In the meantime, you can take simple steps to prevent infant choking, such as the following from Mayo Clinic:

• Properly time the introduction of solid foods. Introducing your baby to solid foods before he or she has the motor skills to swallow them can lead to infant choking. Wait until your baby is at least 4 months old to introduce pureed solid foods.

• Don't offer high-risk foods. Don't give babies or young children hot dogs, chunks of meat or cheese, grapes, raw vegetables or fruit chunks, unless they're cut up into small pieces. Don't give babies or young children hard foods, such as seeds, nuts, popcorn and hard candy that can't be changed to make them safe options. Other high-risk foods include peanut butter, marshmallows and chewing gum.

• Supervise mealtime. As your child gets older, don't allow him or her to play, walk or run while eating. Remind your child to chew and swallow his or her food before talking. Don't allow your child to throw food in the air and catch it in his or her mouth or stuff large amounts of food in his or her mouth.

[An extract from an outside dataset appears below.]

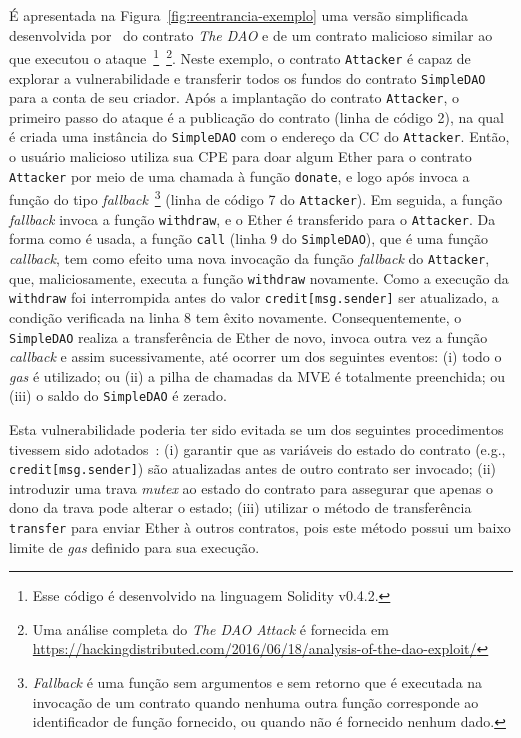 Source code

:É apresentada na Figura~\ref{fig:reentrancia-exemplo} uma versão simplificada desenvolvida por~ do contrato \textit{The DAO} e de um contrato malicioso similar ao que executou o ataque~\footnote{Esse código é desenvolvido na linguagem Solidity v0.4.2.}~\footnote{Uma análise completa do \textit{The DAO Attack} é fornecida em \url{https://hackingdistributed.com/2016/06/18/analysis-of-the-dao-exploit/}}. Neste exemplo, o contrato \texttt{Attacker} é capaz de explorar a vulnerabilidade e transferir todos os fundos do contrato \texttt{SimpleDAO} para a conta de seu criador. Após a implantação do contrato \texttt{Attacker}, o primeiro passo do ataque é a publicação do contrato (linha de código 2), na qual é criada uma instância do \texttt{SimpleDAO} com o endereço da CC do \texttt{Attacker}. Então, o usuário malicioso utiliza sua CPE para doar algum Ether para o contrato \texttt{Attacker} por meio de uma chamada à função \texttt{donate}, e logo após invoca a função do tipo \textit{fallback}~\footnote{\textit{Fallback} é uma função sem argumentos e sem retorno que é executada na invocação de um contrato quando nenhuma outra função corresponde ao identificador de função fornecido, ou quando não é fornecido nenhum dado.} (linha de código 7 do \texttt{Attacker}). Em seguida, a função \textit{fallback} invoca a função \texttt{withdraw}, e o Ether é transferido para o \texttt{Attacker}. Da forma como é usada, a função \texttt{call} (linha 9 do \texttt{SimpleDAO}), que é uma função \textit{callback}, tem como efeito uma nova invocação da função \textit{fallback} do \texttt{Attacker}, que, maliciosamente, executa a função \texttt{withdraw} novamente. Como a execução da \texttt{withdraw} foi interrompida antes do valor \texttt{credit[msg.sender]} ser atualizado, a condição verificada na linha 8 tem êxito novamente. Consequentemente, o \texttt{SimpleDAO} realiza a transferência de Ether de novo, invoca outra vez a função \textit{callback} e assim sucessivamente, até ocorrer um dos seguintes eventos: (i) todo o \textit{gas} é utilizado; ou (ii) a pilha de chamadas da MVE é totalmente preenchida; ou (iii) o saldo do \texttt{SimpleDAO} é zerado.

Esta vulnerabilidade poderia ter sido evitada se um dos seguintes procedimentos tivessem sido adotados~\cite{consensys2021bestpractices}: (i) garantir que as variáveis do estado do contrato (e.g., \texttt{credit[msg.sender]}) são atualizadas antes de outro contrato ser invocado; (ii) introduzir uma trava \textit{mutex} ao estado do contrato para assegurar que apenas o dono da trava pode alterar o estado; (iii) utilizar o método de transferência \texttt{transfer} para enviar Ether à outros contratos, pois este método possui um baixo limite de \textit{gas} definido para sua execução.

• Carefully evaluate your child's toys. Don't allow your baby or toddler to play with latex balloons — which pose a major hazard when uninflated and broken — small balls, marbles, toys that contain small parts, or toys meant for older children. Look for age guidelines when buying toys for your child. Also, regularly examine toys to make sure they're in good condition.

• Keep hazardous objects out of reach. Common household items that might pose a choking hazard include button batteries, coins, and pen or marker caps.

So what can you do if your child still chokes on food despite your best efforts to prevent it?

• First and foremost, be prepared to act.

• If your baby is choking, don't use a finger sweep, which could lodge the particle further down in the airway.

• Instead, hold your baby face-down on one of your forearms. The baby's head should be lower than his or her body.

• Then thump your baby firmly on the middle of the back using the heel of your other hand. The combination of gravity and the force from your hand will help dislodge the object that's blocking your baby's airway.

• If you're concerned about your baby's breathing, call 911 or your local emergency services provider.

• To be prepared in case of an emergency, take a class on cardiopulmonary resuscitation (CPR) and choking first aid for children.

• Encourage everyone who cares for your child to do the same.